Uploaded image for project: 'Lustre'
  1. Lustre
  2. LU-1951

SWL: osd_handler.c:2343:osd_object_ref_del()) ASSERTION( inode->i_nlink > 0 ) failed:

Details

    • Bug
    • Resolution: Duplicate
    • Critical
    • Lustre 2.4.0
    • Lustre 2.3.0
    • None
    • SWL Hyperion/LLNL
    • 3
    • 4375

    Description

      MDS crash dumped, attempting to locate dump at this time.
      Message from MDS:

      2012-09-16 11:35:57 LustreError: 5503:0:(osd_handler.c:2343:osd_object_ref_del()) ASSERTION( inode->i_nlink > 0 ) failed:
      2012-09-16 11:35:57 LustreError: 5503:0:(osd_handler.c:2343:osd_object_ref_del()) LBUG

      This looks like a possible dup of ORI-577, however that bug was supposed to have been fixed.

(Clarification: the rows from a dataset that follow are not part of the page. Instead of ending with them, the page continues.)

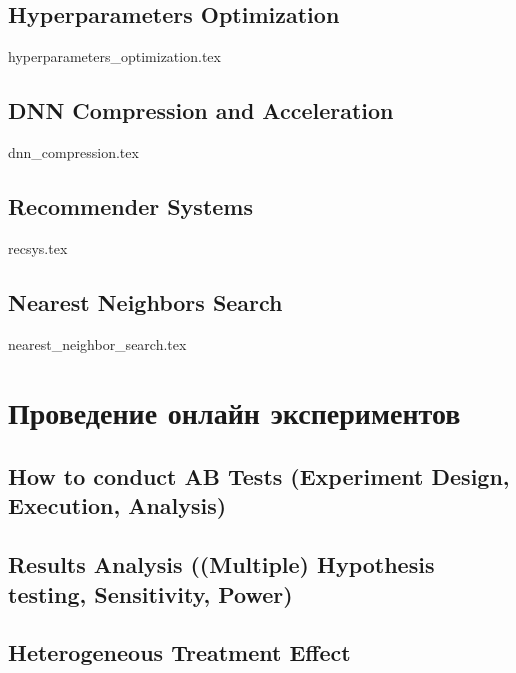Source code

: \documentclass[openany,12pt]{book}
\numberwithin{equation}{section}
\begin{document}
\chapter{Hyperparameters Optimization}
{hyperparameters_optimization.tex}

\chapter{DNN Compression and Acceleration}
{dnn_compression.tex}

\chapter{Recommender Systems}
{recsys.tex}

\chapter{Nearest Neighbors Search}
{nearest_neighbor_search.tex}

\part{Проведение онлайн экспериментов}
\chapter{How to conduct AB Tests (Experiment Design, Execution, Analysis)}

\chapter{Results Analysis ((Multiple) Hypothesis testing, Sensitivity, Power)}

\chapter{Heterogeneous Treatment Effect}


% 
% 

\end{document}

      MDS did not dump a stack, was configured with panic_on_lbug.
      Will attempt to replicate

      Attachments

        Activity

          [LU-1951] SWL: osd_handler.c:2343:osd_object_ref_del()) ASSERTION( inode->i_nlink > 0 ) failed:

          duplicate of LU-3022

          hongchao.zhang Hongchao Zhang added a comment - duplicate of LU-3022

          patch for master: http://review.whamcloud.com/4405
          port of http://review.whamcloud.com/#change,4197. Context too different to just be cherry picked directly.

          bogl Bob Glossman (Inactive) added a comment - patch for master: http://review.whamcloud.com/4405 port of http://review.whamcloud.com/#change,4197 . Context too different to just be cherry picked directly.

          I think the problem fixed by review-4136 existed for long time (since 2.1), so probably it's not the reason of the crash here, but we should land it to master at least.

          liang Liang Zhen (Inactive) added a comment - I think the problem fixed by review-4136 existed for long time (since 2.1), so probably it's not the reason of the crash here, but we should land it to master at least.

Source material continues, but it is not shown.